The mere mention of their religion, caste and social status makes it obvious that Bajirao and Mastani were star crossed lovers whose love was not going to be accepted by anybody in the society. Mastani’s birth was illegitimate, on top of that her mother was Muslim. Bajirao was already married to Kashibai and had an adolescent son from her when he met Mastani. Why would these two people fall in love? What was it that they felt for each other that made them defy every odds? We don’t know because Bhansali never hired a writer to build the narrative. Instead he was too busy creating bling.
I write this piece of criticism with a lot of disappointment but not anger because so far as my feminist perspective is concerned Bajirao Mastani is a well-intentioned film. Good intentions wasted because of lack of good writers.
Keeping historical accuracy aside, Bhansali imagined 18th century Maratha and Rajput kingdoms as a world where women had some agencies. In spite of one of the opening scenes being about hundreds of Rajput women preparing for the violent practice of jauhar (the ritual of women jumping into funeral pyre to save their honour), through the rest of the film, we notice that the three leading ladies of the story, Mastani (Deepika Padukone), Kashibai (Bajirao’s first wife played by Priyanka Chopra) and Radhabai (Bajirao’s mother played by Tanvi Azmi) are not merely war exploits or political strategies or damsels in distress or superficial pieces of decorations. They were women who had a lot of power and agency and they were masters of their own fate for better or worse. Too bad, Bhansali couldn’t find a writer to actually give words to his imagination, to add volume to his characters.

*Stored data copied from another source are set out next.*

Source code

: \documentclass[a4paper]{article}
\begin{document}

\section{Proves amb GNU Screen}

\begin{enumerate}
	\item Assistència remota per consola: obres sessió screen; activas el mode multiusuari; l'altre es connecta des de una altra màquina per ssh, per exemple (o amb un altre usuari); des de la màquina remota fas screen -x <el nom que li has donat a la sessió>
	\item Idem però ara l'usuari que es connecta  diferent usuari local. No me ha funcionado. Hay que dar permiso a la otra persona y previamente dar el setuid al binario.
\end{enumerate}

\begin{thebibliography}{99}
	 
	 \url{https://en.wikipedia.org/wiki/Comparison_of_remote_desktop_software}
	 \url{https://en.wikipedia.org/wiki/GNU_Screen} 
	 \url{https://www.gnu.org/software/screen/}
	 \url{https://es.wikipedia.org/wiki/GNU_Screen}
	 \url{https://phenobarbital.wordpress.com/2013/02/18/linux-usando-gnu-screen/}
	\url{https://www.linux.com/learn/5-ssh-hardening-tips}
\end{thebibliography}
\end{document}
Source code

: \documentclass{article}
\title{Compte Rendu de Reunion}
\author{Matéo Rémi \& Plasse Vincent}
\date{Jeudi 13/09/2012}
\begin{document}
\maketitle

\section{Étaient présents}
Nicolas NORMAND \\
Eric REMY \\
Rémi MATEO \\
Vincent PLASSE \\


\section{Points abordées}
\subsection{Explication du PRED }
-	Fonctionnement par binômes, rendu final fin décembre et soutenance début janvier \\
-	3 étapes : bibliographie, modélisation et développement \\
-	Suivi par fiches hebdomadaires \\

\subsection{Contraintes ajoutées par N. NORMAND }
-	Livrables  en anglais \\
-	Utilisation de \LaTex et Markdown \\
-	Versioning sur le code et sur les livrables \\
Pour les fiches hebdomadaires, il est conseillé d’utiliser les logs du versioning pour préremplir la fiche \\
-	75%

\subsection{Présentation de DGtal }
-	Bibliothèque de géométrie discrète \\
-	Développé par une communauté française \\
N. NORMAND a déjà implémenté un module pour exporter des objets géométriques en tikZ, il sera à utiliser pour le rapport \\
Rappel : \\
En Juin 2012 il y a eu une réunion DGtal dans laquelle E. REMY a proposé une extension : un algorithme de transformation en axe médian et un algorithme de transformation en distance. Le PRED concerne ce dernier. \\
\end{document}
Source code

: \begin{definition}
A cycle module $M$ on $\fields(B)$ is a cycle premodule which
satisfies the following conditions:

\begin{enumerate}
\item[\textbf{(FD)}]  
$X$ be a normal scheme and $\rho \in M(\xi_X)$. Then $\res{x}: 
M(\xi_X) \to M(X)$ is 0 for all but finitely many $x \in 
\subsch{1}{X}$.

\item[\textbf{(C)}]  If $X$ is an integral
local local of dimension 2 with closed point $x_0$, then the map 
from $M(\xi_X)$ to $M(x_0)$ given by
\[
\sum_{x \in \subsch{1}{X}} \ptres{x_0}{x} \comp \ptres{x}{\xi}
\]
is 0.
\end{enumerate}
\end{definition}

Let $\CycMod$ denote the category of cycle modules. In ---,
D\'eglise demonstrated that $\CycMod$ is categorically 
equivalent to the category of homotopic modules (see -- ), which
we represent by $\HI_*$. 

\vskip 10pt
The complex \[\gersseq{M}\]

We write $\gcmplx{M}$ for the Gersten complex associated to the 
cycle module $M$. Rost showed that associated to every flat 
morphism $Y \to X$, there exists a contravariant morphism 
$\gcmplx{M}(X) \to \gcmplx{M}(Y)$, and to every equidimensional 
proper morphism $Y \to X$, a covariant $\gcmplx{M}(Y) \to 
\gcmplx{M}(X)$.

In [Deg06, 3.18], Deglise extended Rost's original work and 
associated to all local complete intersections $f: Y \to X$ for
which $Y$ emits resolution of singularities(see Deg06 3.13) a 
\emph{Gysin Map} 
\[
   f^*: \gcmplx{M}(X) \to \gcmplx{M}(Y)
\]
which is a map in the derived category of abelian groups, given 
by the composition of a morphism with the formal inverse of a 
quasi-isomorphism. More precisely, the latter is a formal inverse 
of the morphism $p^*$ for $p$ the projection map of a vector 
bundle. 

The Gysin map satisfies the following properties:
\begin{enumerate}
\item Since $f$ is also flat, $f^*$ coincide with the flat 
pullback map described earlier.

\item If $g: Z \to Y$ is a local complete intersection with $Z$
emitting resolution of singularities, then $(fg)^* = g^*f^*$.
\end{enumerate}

Let’s take a look at the narrative. Bundelkhand is under attack by Mughal forces. Maharaja Chhatrasal sends a warrior to visit Bajirao and seek his help in fighting the enemy. Bajirao refuses to meet but the warrior forces inside Bajirao’s tent fighting several security men alone. Suddenly the helmet drops and the warrior turns out to be Mastani, a female. Her fierce Ninja-style-sword-wielding-horse-riding entry was impressive but predictable as many of us film lovers have still not gotten over Benazir’s entry during the Buzkashi competition in Khuda Gawah (1992).
Bajirao, impressed by her style, agrees to help Bundelkhand. Jump cut to the battlefield where Mastani and Bajirao are fighting with the enemy shoulder to shoulder, sword to sword and falling in love. Just like that. The scene has too much pomp and no heart, you simply don’t get it.
After the win Maharaja Chhatrasal requests Bajirao to stay at the palace for a few days and spend the Holi with them. Now comes Bajirao and Mastani’s first intimate moments in the privacy of Mastani Mahal, a scene which was supposed to unfold their love and passion and melt the audience’s heart. But once again all I saw were curtains, chandeliers, mirrors, fountains, jewelry . There were little spoken words between the two lovers to actually convey the love. There were some tacky dialogues using predictable over-used words like Ishq, Ibaadat, Zakhm et all, but too much bling in between makes you too blind to see and feel the love.
Nonetheless we see that in the middle of the night Mastani plants a kiss on Bajirao’s lips, so we are told she was a sexually empowered woman not ashamed of her passion. She decides to chase her love all the way to Bajirao’s kingdom at Pune without any formal recognition of their relationship or even a commitment from Bajirao which shows she was self-willed and had the strength and courage to take her own decision and face the consequences thereof, “Mastani apni takdeer khud banati hai” she says.
By now you begin to like Mastani, this brave, independent woman. You want to know her more closely but her character building is already over. Who Mastani really was deep inside? What were her dreams, hopes, aspirations? Why was she different than other Rajput women? A few less song and dance would have made space for a writer to explore these aspects and added volume to the character.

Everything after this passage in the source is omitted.